# Love these Admins/Moderators!



## GreenMum (Nov 16, 2006)

Thank you for the quick response---I was almost scared off of the site!  ugh


----------



## Keitht (Nov 17, 2006)

I'm intrigued.  What nearly scared you off the site?  The speedy actions of the moderators or what they acted speedily upon??


----------



## GreenMum (Nov 17, 2006)

A false, rude & descriptive post, used as an ad for adult sites.  Very opposite of the family setting I feel here.  (Suppose people will do anything for free marketing---probably cut & pasted the same post on 100's of free Egroups.)

So---their speedy actions!


----------



## Makai Guy (Nov 17, 2006)

GreenMum said:
			
		

> A false, rude & descriptive post, used as an ad for adult sites.  Very opposite of the family setting I feel here.  (Suppose people will do anything for free marketing---probably cut & pasted the same post on 100's of free Egroups.)
> 
> So---their speedy actions!



Your thanks are appreciated, but you can help us to act even faster.

When you find a post in violation of TUG rules, then REPORT IT.   The moderators can't be on the board 24/7, and by reporting it, *all* moderators will learn of the post via email, so the first one available can check it out and do something if appropriate.  Otherwise the post will have to wait until a moderator happens to stumble across it.

Just click on the 
	

	
	
		
		

		
		
	


	




 icon in the post and fill out the form.


----------



## Keitht (Nov 17, 2006)

GreenMum said:
			
		

> A false, rude & descriptive post, used as an ad for adult sites.  Very opposite of the family setting I feel here.  (Suppose people will do anything for free marketing---probably cut & pasted the same post on 100's of free Egroups.)
> 
> So---their speedy actions!



I'm seeing a sudden upsurge in this type of post on a number of the boards I visit.  The thread title is totally innocent, but the content is anything but!
Some boards handle them better (faster) than others.  One new t/s board I visit is being swamped by them and I worry for its survival unless the mods get a handle on the problem quickly.


----------



## GreenMum (Nov 17, 2006)

Makai Guy said:
			
		

> Your thanks are appreciated, but you can help us to act even faster.
> 
> When you find a post in violation of TUG rules, then REPORT IT.   The moderators can't be on the board 24/7, and by reporting it, *all* moderators will learn of the post via email, so the first one available can check it out and do something if appropriate.  Otherwise the post will have to wait until a moderator happens to stumble across it.
> 
> ...



Very, helpful information.  I will take note of that, find the icon, & be prepared if necessary (I would hope not.)


----------



## Makai Guy (Nov 17, 2006)

Keitht said:
			
		

> I'm seeing a sudden upsurge in this type of post on a number of the boards I visit.

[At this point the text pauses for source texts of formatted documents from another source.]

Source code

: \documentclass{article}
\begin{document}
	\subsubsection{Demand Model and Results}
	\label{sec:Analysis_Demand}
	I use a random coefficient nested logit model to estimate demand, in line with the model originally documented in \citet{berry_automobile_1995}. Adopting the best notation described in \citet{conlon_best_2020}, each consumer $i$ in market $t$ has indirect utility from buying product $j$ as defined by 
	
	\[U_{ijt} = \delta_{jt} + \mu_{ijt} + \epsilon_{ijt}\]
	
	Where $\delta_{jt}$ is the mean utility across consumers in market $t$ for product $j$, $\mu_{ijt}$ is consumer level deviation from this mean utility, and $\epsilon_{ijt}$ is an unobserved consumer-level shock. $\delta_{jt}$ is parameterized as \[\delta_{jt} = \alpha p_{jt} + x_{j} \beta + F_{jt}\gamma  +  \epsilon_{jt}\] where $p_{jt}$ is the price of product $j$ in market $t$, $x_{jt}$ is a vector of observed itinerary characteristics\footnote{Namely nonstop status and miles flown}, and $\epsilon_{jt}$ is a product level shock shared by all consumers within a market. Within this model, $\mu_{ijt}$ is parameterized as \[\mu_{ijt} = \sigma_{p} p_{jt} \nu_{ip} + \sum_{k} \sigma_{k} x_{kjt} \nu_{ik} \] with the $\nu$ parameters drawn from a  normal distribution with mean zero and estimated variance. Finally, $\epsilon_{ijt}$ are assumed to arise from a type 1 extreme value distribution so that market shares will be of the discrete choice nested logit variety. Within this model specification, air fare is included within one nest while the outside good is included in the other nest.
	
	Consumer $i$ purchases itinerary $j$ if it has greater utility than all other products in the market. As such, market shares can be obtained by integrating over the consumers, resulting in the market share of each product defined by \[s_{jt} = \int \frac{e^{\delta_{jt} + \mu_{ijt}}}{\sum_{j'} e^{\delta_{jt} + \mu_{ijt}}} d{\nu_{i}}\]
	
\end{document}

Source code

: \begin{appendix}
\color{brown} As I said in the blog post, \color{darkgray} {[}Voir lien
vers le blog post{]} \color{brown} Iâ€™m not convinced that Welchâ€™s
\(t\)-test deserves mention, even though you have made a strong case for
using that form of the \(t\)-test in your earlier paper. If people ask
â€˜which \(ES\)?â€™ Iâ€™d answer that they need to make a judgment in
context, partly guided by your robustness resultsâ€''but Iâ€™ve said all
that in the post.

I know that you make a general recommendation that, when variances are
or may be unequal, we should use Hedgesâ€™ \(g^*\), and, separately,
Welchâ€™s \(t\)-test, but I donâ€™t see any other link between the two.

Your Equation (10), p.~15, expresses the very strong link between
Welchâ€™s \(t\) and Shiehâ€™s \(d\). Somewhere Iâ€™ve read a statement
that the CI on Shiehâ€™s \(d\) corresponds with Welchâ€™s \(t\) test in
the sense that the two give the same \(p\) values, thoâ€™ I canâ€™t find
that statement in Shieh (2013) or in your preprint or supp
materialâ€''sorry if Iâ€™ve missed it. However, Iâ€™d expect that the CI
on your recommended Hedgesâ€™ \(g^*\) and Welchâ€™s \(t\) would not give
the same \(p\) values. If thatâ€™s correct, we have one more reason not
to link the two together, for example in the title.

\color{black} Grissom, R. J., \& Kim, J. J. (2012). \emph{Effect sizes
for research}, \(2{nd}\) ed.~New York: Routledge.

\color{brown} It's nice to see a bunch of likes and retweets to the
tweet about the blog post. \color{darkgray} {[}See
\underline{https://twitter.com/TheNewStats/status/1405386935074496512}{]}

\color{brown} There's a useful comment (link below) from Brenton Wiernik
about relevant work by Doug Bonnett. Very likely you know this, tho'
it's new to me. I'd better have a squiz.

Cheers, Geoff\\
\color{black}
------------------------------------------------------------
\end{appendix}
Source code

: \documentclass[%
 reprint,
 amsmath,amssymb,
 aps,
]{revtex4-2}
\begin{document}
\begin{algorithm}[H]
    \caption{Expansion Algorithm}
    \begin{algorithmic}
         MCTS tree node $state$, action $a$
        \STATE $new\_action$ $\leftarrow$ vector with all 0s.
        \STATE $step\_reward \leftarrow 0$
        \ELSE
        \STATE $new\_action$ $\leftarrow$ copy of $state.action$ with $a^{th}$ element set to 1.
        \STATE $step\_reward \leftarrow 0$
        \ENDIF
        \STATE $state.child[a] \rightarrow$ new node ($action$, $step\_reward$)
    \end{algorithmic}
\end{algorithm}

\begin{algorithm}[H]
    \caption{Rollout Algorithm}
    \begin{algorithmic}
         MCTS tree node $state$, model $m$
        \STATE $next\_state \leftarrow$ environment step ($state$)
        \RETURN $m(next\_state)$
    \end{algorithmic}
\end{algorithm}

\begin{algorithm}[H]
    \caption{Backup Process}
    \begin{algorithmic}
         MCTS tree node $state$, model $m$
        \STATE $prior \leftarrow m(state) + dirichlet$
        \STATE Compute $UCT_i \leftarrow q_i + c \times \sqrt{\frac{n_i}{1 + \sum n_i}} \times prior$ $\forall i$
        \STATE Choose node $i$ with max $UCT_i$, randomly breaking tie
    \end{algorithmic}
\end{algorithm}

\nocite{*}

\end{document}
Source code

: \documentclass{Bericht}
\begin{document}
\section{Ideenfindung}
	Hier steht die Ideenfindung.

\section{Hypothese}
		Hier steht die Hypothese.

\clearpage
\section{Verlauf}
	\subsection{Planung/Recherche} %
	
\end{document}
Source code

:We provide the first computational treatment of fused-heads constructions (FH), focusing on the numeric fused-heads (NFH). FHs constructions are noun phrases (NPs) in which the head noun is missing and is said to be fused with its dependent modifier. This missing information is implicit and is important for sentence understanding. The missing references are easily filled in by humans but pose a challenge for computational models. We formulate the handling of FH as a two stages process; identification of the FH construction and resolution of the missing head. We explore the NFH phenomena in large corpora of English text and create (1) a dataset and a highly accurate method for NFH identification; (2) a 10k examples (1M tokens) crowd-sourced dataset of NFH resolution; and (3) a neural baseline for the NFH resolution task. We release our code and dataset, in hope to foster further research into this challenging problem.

It's kept to a minimum here, by the requirement of obtaining a valid bbs registration before posting.  

We get lots of bounced registration emails where spammers have tried to register with bogus email addresses, too, so their registrations never get completed.

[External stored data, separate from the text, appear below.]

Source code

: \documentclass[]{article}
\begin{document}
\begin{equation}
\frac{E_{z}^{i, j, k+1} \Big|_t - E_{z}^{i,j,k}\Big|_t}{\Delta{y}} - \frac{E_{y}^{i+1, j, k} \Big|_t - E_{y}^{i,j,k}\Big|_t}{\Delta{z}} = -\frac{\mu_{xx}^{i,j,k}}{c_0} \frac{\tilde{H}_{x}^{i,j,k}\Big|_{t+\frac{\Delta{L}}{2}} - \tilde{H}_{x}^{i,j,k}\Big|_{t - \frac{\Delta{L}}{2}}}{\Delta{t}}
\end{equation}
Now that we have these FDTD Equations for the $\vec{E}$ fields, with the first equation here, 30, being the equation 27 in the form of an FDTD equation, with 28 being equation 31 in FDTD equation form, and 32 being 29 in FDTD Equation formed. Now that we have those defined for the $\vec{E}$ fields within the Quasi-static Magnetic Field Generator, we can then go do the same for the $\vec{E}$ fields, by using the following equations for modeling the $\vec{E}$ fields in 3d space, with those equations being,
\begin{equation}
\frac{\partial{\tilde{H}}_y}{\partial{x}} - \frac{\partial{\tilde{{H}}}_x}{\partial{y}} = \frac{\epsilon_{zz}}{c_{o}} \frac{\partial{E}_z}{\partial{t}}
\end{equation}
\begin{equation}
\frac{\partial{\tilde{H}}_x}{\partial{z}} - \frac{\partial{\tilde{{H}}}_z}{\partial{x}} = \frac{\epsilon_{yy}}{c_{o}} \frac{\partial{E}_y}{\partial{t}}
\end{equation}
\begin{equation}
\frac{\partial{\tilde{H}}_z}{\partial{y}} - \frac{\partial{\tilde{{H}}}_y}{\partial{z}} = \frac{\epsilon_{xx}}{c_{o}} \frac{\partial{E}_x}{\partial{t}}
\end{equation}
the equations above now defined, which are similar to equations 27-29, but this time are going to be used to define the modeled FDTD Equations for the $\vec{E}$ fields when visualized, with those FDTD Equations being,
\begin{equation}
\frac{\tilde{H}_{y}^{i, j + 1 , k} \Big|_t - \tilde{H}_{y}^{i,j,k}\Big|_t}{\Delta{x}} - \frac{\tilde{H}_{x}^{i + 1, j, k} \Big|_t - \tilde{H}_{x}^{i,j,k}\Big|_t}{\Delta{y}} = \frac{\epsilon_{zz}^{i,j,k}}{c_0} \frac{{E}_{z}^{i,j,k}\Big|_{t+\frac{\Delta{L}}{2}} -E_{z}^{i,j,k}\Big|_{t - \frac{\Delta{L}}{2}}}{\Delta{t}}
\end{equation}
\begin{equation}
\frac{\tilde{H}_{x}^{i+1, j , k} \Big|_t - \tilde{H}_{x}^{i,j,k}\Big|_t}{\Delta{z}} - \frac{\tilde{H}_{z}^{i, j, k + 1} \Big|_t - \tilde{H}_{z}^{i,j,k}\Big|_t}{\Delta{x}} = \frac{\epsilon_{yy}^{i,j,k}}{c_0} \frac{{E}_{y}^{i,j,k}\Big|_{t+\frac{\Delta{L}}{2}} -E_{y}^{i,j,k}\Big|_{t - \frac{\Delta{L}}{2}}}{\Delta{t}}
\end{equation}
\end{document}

The need to manually type in a graphically-displayed code (i.e. a "captcha") when registering minimizes the likelihood of robots being able to take out registrations without human intervention, but I suspect the bad guys are finding ways around this.  Otherwise, taking the time and trouble to register on a little board like this just to post a message that will be deleted within minutes sure seems like a lot of trouble to go to for little or no return.


----------